Weapons

terryl965

<center><font size="2"><B>Martial Talk Ultimate<BR
MTS Alumni
Joined
Apr 9, 2004
Messages
41,259
Reaction score
341
Location
Grand Prairie Texas
What weapons do you incorporate into the TKD training you do and why. Do you use any traditional weapon or even modern day weapons.
Has this helped in your taring or does it hinder it.
 
We teach weapons defense, but not offense. Weapons can be great, but we don't train with them enough in class to become proficient, although I know some people who train weapons outside of class. How you train, and with what, determines your reactions - and plenty of people I know either can't or don't want to carry weapons, and therefore want to train without them.
 
We train in weapons, but unlike many schools, it's not part of the same class session nor is it under the guise of Taekwondo weapons training. It's Hae Dong Gumdo, which is an art in its own right.
 
We do not teach weapons, but I teach disarming. We have a lot of prison guards, D.E.A., National Guard that have a need for that type of training.In our self defense demo's to specail needs people. We teach improvised weapons, flash lights, hair combs, belts etc. For fun I do Irish Stick. Our insurance does not us to teach weapons.All the best in the arts
 
We do not teach weapons, but I teach disarming. We have a lot of prison guards, D.E.A., National Guard that have a need for that type of training.In our self defense demo's to specail needs people. We teach improvised weapons, flash lights, hair combs, belts etc. For fun I do Irish Stick. Our insurance does not us to teach weapons.All the best in the arts


Sir is it the extra cost that makes your insurance not allow weapons, just asking because my insurance never really ask us if we do weapons or not.
 
We do some Arnis stick training; and I train shuriken on my own.
 
To answer the question about my insurance, they asked us what we teach and if we do weapons.If we wanted to teach weapons we had to pay a higher fee, not worth the extra trouble or cost to our students. All the best in the arts
 
To answer the question about my insurance, they asked us what we teach and if we do weapons.If we wanted to teach weapons we had to pay a higher fee, not worth the extra trouble or cost to our students. All the best in the arts


Oh I see my insurance never ask us. Funny how things vary from place to place.
 
in the TKD school I go to we do not teach weapons my head instructer has weapons at the studio but he does not teach weapons. now my other class I was taking did
 
Yes, we teach Bong Sul & Hyung (Staff techniques and forms) as part of the normal curriculum starting at 9th Gup - Orange belt in our system. We have 5 staff forms: Two basic that follow the I-pattern; one form created by Yoon Byung-in; one form created by Yoon Kwe-byung (early Jido Kwan Kwan Jang); and another titled, "Jua bu Jang." But I unclear on the spelling and name of the last form since I haven't yet learned it. I do know that this form was in Yoon Kwe-byung's bong hyung textbook he wrote in Japan in the 1940's. For bong hyung, we also have 3 Sabong Hyung (4-direction) staff forms.

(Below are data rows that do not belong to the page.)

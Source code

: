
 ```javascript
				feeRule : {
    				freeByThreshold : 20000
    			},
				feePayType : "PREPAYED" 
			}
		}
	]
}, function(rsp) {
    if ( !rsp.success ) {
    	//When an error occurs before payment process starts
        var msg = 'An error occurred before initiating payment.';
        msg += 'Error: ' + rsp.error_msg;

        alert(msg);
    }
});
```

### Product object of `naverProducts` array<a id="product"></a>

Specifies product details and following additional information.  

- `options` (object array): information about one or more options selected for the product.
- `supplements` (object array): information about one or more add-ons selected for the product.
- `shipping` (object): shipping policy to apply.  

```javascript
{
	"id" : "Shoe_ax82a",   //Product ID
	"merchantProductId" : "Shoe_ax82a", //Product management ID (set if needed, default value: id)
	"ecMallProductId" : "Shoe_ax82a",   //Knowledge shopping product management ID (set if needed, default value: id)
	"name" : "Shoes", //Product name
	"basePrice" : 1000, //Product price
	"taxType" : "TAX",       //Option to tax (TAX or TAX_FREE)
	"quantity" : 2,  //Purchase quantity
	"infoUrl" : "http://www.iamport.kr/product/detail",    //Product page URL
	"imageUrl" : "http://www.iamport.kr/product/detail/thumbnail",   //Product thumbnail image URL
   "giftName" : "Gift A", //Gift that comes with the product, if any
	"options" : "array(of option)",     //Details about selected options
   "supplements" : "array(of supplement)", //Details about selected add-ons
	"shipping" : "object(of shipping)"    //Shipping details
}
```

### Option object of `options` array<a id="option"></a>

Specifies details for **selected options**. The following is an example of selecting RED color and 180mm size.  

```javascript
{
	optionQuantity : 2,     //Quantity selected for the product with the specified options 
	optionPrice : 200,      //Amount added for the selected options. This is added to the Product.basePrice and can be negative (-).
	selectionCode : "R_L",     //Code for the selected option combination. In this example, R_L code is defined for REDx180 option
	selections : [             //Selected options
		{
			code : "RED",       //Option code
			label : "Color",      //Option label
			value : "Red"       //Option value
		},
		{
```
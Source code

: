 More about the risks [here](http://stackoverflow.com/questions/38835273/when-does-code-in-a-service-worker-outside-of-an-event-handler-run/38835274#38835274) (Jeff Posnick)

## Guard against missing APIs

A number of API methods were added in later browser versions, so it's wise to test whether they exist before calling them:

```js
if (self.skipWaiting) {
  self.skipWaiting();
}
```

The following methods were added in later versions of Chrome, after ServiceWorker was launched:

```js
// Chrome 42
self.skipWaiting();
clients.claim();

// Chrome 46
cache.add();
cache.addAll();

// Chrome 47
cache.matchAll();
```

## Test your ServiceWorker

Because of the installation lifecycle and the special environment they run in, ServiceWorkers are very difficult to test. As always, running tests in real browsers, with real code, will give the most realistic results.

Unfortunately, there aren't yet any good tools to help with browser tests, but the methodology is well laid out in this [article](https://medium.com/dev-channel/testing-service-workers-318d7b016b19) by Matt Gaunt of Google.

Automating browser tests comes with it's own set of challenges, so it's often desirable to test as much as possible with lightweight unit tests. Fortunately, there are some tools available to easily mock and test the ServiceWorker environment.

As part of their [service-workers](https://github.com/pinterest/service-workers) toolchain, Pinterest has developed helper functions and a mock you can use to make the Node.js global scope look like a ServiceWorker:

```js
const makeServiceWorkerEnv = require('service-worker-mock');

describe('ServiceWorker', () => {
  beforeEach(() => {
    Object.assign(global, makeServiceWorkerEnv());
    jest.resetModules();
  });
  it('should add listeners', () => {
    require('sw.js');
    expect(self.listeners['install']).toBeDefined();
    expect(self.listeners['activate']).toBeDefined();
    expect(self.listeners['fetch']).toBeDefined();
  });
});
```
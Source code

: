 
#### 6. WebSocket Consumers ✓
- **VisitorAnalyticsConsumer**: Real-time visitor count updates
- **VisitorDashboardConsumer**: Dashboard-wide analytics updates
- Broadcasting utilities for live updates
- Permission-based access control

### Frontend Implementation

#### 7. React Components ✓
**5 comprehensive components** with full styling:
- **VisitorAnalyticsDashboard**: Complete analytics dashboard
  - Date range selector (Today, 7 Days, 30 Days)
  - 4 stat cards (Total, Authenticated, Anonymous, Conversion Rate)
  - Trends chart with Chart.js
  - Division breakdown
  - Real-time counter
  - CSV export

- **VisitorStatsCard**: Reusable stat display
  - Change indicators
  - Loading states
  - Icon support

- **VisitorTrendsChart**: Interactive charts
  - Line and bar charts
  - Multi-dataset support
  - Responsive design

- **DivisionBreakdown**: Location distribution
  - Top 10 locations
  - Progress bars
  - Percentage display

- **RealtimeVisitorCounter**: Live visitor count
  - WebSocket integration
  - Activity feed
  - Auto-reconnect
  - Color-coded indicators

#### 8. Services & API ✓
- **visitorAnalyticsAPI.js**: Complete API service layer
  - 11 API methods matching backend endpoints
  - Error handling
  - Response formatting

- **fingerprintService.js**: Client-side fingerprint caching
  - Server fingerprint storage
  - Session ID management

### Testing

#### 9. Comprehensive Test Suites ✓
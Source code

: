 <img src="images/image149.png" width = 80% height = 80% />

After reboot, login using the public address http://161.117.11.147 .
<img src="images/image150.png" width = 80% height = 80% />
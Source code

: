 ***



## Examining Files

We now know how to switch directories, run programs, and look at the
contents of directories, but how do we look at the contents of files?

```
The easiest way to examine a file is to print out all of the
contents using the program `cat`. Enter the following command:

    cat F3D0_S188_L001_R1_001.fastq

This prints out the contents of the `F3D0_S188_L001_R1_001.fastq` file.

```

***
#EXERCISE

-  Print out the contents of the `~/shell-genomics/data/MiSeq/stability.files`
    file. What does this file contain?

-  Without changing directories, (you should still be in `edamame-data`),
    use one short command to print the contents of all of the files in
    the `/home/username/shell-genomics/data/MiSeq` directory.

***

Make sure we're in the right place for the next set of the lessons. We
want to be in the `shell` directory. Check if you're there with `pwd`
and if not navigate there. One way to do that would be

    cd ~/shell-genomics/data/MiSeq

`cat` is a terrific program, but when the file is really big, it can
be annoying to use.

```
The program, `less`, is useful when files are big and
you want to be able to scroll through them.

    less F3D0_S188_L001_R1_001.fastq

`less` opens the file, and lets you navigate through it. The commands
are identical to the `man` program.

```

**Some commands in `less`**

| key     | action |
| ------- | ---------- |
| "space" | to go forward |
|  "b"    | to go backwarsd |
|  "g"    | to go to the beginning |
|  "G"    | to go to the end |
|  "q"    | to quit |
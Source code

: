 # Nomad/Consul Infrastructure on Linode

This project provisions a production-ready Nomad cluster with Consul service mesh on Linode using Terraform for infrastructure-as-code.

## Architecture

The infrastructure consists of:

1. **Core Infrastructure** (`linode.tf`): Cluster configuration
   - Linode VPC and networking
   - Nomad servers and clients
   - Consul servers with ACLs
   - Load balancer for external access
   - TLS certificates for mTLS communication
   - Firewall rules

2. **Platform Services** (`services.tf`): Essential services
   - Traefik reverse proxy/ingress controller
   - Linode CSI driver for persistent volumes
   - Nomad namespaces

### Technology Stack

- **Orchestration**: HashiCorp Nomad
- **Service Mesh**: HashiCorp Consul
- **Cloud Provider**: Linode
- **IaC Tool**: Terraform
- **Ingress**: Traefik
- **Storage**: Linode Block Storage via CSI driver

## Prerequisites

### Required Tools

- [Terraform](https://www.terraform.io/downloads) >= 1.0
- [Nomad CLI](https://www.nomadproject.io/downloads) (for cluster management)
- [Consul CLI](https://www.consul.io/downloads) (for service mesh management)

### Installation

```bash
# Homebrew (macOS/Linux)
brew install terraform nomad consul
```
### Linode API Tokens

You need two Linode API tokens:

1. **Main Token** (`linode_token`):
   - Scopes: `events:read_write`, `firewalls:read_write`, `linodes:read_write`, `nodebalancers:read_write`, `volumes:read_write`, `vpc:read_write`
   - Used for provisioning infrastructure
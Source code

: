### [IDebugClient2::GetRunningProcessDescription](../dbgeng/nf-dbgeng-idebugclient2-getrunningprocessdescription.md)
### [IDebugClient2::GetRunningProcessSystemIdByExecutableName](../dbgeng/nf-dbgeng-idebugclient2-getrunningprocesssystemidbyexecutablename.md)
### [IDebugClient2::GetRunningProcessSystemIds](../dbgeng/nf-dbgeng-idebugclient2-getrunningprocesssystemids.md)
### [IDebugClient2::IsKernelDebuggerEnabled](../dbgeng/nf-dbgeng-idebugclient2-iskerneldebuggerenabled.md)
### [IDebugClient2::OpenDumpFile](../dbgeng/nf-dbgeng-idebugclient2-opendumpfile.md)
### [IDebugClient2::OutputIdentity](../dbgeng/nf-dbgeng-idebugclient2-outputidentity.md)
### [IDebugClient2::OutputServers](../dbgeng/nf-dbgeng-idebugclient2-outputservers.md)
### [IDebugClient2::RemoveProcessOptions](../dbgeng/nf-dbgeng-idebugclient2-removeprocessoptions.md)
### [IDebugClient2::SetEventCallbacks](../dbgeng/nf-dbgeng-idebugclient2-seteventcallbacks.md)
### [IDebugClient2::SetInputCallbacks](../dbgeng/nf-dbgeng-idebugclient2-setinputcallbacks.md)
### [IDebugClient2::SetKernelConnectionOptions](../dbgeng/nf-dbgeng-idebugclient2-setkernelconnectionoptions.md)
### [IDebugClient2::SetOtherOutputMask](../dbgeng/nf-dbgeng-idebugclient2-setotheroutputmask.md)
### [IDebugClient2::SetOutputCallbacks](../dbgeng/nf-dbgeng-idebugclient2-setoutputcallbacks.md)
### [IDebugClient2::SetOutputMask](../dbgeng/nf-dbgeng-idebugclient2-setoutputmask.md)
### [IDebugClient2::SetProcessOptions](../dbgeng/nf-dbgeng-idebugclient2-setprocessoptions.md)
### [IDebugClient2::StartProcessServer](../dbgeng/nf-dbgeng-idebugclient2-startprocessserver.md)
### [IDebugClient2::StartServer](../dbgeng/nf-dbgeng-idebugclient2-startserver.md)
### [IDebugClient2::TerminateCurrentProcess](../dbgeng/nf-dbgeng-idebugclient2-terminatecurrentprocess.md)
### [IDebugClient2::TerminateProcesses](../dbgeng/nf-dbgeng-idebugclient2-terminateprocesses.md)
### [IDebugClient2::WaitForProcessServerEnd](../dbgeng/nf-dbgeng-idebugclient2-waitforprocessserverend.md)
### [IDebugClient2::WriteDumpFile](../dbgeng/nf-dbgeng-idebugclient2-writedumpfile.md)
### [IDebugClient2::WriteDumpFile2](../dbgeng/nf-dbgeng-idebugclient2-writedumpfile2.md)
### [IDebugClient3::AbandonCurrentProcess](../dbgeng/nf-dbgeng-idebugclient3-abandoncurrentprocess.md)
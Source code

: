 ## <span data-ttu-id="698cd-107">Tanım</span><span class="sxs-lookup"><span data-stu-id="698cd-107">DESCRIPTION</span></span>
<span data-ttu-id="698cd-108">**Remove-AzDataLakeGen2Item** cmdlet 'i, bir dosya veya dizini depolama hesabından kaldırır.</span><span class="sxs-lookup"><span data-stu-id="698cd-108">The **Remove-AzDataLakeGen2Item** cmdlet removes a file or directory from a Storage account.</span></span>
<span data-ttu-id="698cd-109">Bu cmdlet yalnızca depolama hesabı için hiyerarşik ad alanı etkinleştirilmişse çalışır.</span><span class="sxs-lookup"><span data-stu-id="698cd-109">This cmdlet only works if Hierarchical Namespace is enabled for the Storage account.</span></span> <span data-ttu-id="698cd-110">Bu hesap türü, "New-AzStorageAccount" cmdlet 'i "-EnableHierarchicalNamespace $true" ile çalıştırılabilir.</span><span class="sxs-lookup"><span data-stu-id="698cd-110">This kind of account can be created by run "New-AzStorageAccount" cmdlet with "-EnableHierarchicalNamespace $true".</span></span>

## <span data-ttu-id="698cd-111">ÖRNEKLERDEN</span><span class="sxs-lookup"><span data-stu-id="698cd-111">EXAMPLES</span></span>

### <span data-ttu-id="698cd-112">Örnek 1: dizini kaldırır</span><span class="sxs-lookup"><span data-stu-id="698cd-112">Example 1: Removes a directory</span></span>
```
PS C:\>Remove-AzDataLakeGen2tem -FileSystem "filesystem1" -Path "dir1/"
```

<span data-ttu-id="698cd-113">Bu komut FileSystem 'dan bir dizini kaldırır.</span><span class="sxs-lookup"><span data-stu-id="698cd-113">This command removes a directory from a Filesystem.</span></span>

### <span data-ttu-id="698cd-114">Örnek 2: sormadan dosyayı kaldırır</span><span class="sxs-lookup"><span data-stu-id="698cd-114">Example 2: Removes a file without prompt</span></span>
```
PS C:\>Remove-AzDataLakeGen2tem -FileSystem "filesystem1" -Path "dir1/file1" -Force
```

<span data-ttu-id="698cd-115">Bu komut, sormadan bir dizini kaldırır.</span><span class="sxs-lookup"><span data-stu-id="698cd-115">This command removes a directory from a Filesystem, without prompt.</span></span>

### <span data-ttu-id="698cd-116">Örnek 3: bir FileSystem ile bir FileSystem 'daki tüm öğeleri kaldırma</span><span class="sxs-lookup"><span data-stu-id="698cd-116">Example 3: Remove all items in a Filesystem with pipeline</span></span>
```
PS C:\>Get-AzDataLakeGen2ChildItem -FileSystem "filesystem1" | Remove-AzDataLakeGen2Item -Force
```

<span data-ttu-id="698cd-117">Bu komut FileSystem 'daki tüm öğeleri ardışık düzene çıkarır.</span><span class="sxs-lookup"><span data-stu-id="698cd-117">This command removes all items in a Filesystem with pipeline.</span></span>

At 7/8th Gup we begin instructing close range handgun defense. At 5th Gup, students begin learning avioding and defense against a chung bong (medium length stick). Traditionally this stick was a sword, but we simply practice with a Jukdo (Shinai). I suppose in modern times it could be defense against a baseball bat.

We have more of a karate influence rather than Taekwondo (my instructor trained at the early Changmoo-Kwan and Kangduk-Won and preserves the requirements from there).

R. McLain
 
We have more of a karate influence rather than Taekwondo (my instructor trained at the early Changmoo-Kwan and Kangduk-Won and preserves the requirements from there).

R. McLain

I've noticed in the past that your take on KMA is very close to mine, Rob—our own dojang is heavily influenced by the Shotokan component of Song Moo Kwan, our lineage, so I guess that makes sense... but the weapons stuff we do is actually more from FMA than from Japan. Somewhere along the line my instructor began bringing Arnis techs into our curriculum... that may have been something he got from Greg Fears, his own teacher.